*** Records for the exercise ***

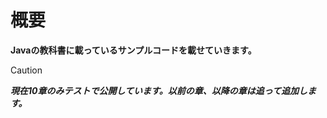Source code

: # 概要
**Javaの教科書に載っているサンプルコードを載せていきます。**

>[!caution] 
>***現在10章のみテストで公開しています。以前の章、以降の章は追って追加します。***
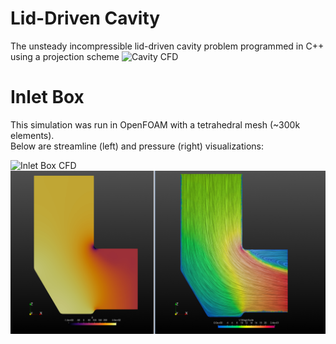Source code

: # Lid-Driven Cavity

The unsteady incompressible lid-driven cavity problem programmed in C++ using a projection scheme
![Cavity CFD](cavity-re100.png)


# Inlet Box

This simulation was run in OpenFOAM with a tetrahedral mesh (~300k elements).  
Below are streamline (left) and pressure (right) visualizations:

![Inlet Box CFD](INLET_BOX.png)
![Inlet Box CFD](INLET_BOX-CONTOURS.png)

*** End of Records for the exercise ***

*Problem requirements:* Return each line in the records that holds the string "Inlet".

*Problem solution:*
# Inlet Box
![Inlet Box CFD](INLET_BOX.png)
![Inlet Box CFD](INLET_BOX-CONTOURS.png)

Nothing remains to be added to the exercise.